Bandadas
Hay nostalgias que no nacen de una ausencia, sino de una transformación.
Dicen que el tiempo cambia a las personas. Yo creo que también cambia la forma en que se aman. No siempre para apagar el amor, sino para volverlo distinto. Menos impulsivo, más silencioso. Menos evidente, más cotidiano.
Y es ahí donde aparece una nostalgia difícil de explicar. No la de extrañar a alguien, sino la de extrañar la forma en que dos personas se encontraban en una mirada, en una sonrisa o en un beso. La de recordar aquello que alguna vez parecía tan natural y que, con el tiempo, comenzó a sentirse diferente.
Quizá este escrito no trate de perder a alguien.
Quizá trate, simplemente, de recordar.
Y aquí estoy…
Intentando cobijarme entre estas cuatro paredes, mientras el frío, el sueño y la nostalgia se turnan para arroparme.
Los muros se tiñeron de memorias, de esos besos que volaron en bandadas, emigrando.

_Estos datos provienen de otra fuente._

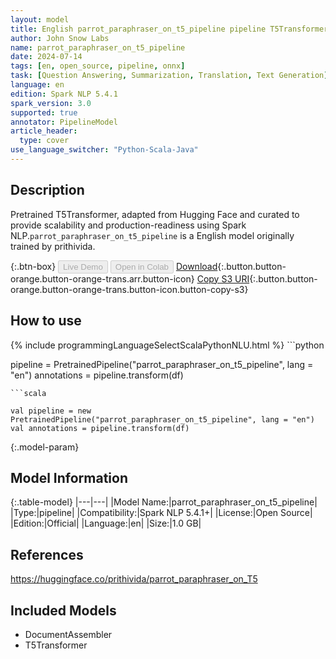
 ```yaml
---
layout: model
title: English parrot_paraphraser_on_t5_pipeline pipeline T5Transformer from prithivida
author: John Snow Labs
name: parrot_paraphraser_on_t5_pipeline
date: 2024-07-14
tags: [en, open_source, pipeline, onnx]
task: [Question Answering, Summarization, Translation, Text Generation]
language: en
edition: Spark NLP 5.4.1
spark_version: 3.0
supported: true
annotator: PipelineModel
article_header:
  type: cover
use_language_switcher: "Python-Scala-Java"
---
```


## Description

Pretrained T5Transformer, adapted from Hugging Face and curated to provide scalability and production-readiness using Spark NLP.`parrot_paraphraser_on_t5_pipeline` is a English model originally trained by prithivida.

{:.btn-box}
<button class="button button-orange" disabled>Live Demo</button>
<button class="button button-orange" disabled>Open in Colab</button>
[Download](https://s3.amazonaws.com/auxdata.johnsnowlabs.com/public/models/parrot_paraphraser_on_t5_pipeline_en_5.4.1_3.0_1720964477029.zip){:.button.button-orange.button-orange-trans.arr.button-icon}
[Copy S3 URI](s3://auxdata.johnsnowlabs.com/public/models/parrot_paraphraser_on_t5_pipeline_en_5.4.1_3.0_1720964477029.zip){:.button.button-orange.button-orange-trans.button-icon.button-copy-s3}

## How to use



<div class="tabs-box" markdown="1">
{% include programmingLanguageSelectScalaPythonNLU.html %}
```python

pipeline = PretrainedPipeline("parrot_paraphraser_on_t5_pipeline", lang = "en")
annotations =  pipeline.transform(df)   

```
```scala

val pipeline = new PretrainedPipeline("parrot_paraphraser_on_t5_pipeline", lang = "en")
val annotations = pipeline.transform(df)

```
</div>

{:.model-param}
## Model Information

{:.table-model}
|---|---|
|Model Name:|parrot_paraphraser_on_t5_pipeline|
|Type:|pipeline|
|Compatibility:|Spark NLP 5.4.1+|
|License:|Open Source|
|Edition:|Official|
|Language:|en|
|Size:|1.0 GB|

## References

https://huggingface.co/prithivida/parrot_paraphraser_on_T5

## Included Models

- DocumentAssembler
- T5Transformer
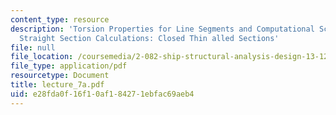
 ```yaml
---
content_type: resource
description: 'Torsion Properties for Line Segments and Computational Scheme for Piecewise
  Straight Section Calculations: Closed Thin alled Sections'
file: null
file_location: /coursemedia/2-082-ship-structural-analysis-design-13-122-spring-2003/e28fda0f16f10af184271ebfac69aeb4_lecture_7a.pdf
file_type: application/pdf
resourcetype: Document
title: lecture_7a.pdf
uid: e28fda0f-16f1-0af1-8427-1ebfac69aeb4
---
```

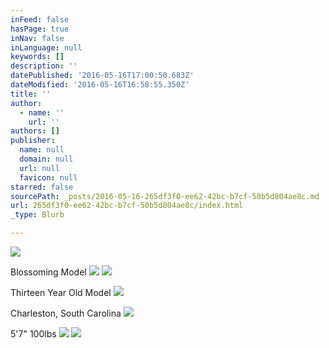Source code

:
 ```yaml
---
inFeed: false
hasPage: true
inNav: false
inLanguage: null
keywords: []
description: ''
datePublished: '2016-05-16T17:00:50.683Z'
dateModified: '2016-05-16T16:58:55.350Z'
title: ''
author:
  - name: ''
    url: ''
authors: []
publisher:
  name: null
  domain: null
  url: null
  favicon: null
starred: false
sourcePath: _posts/2016-05-16-265df3f0-ee62-42bc-b7cf-50b5d804ae8c.md
url: 265df3f0-ee62-42bc-b7cf-50b5d804ae8c/index.html
_type: Blurb

---
```

![](https://the-grid-user-content.s3-us-west-2.amazonaws.com/65043e9d-bf3c-44be-b4a0-d73e54467c06.jpg)

Blossoming Model
![](https://the-grid-user-content.s3-us-west-2.amazonaws.com/8bd5d9d9-6970-450b-a00e-d853bd3033cd.png)
![](https://the-grid-user-content.s3-us-west-2.amazonaws.com/43972f56-24f9-4319-a30f-503926ae5086.png)

Thirteen Year Old Model
![](https://the-grid-user-content.s3-us-west-2.amazonaws.com/65aa4816-7d8f-402a-985d-dcd54799e7f5.png)

Charleston, South Carolina
![](https://the-grid-user-content.s3-us-west-2.amazonaws.com/93d9b7df-8265-4435-ae3e-137ea31a6c29.png)

5'7" 100lbs
![](https://the-grid-user-content.s3-us-west-2.amazonaws.com/83da94c8-eb5a-47fc-ae01-6e65f564de92.png)
![](https://the-grid-user-content.s3-us-west-2.amazonaws.com/3860708b-9679-4765-8a41-fcd2f0a24383.jpg)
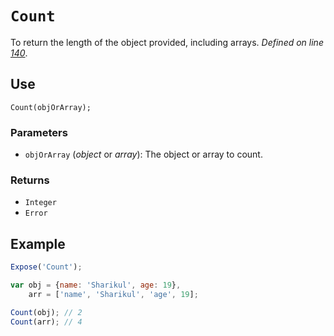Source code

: # `Count`
To return the length of the object provided, including arrays. _Defined on line [140](../../F.js#L140)_.

## Use
```
Count(objOrArray);
```

### Parameters
* `objOrArray` (_object_ or _array_): The object or array to count.

### Returns
* `Integer`
* `Error`

## Example
```javascript
Expose('Count');

var obj = {name: 'Sharikul', age: 19},
    arr = ['name', 'Sharikul', 'age', 19];

Count(obj); // 2
Count(arr); // 4
```
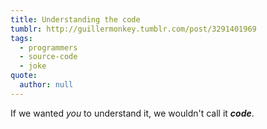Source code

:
 ```yaml
---
title: Understanding the code
tumblr: http://guillermonkey.tumblr.com/post/3291401969
tags:
  - programmers
  - source-code
  - joke
quote:
  author: null
---
```


If we wanted *you* to understand it, we wouldn't call it ***code***.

Hubo un tiempo en que los besos eran un idioma. Nos decían “quédate”, “te extrañé”, “todo estará bien”, sin necesidad de pronunciar una sola palabra. Bastaba uno para entendernos. Hoy apenas sobreviven en un saludo distraído o una despedida apresurada. Qué extraño es ver morir un lenguaje mientras quienes lo hablaban siguen compartiendo el mismo techo.
A veces regresan en un destello. Apenas un segundo basta para recordarnos quiénes fuimos, antes de que la realidad vuelva a ocupar su lugar.
Los camanances que dibujaba tu sonrisa ya no aparecen como antes. Hoy se presentan en Morse: breves, intermitentes, como si intentaran decirme algo que ya no sé descifrar.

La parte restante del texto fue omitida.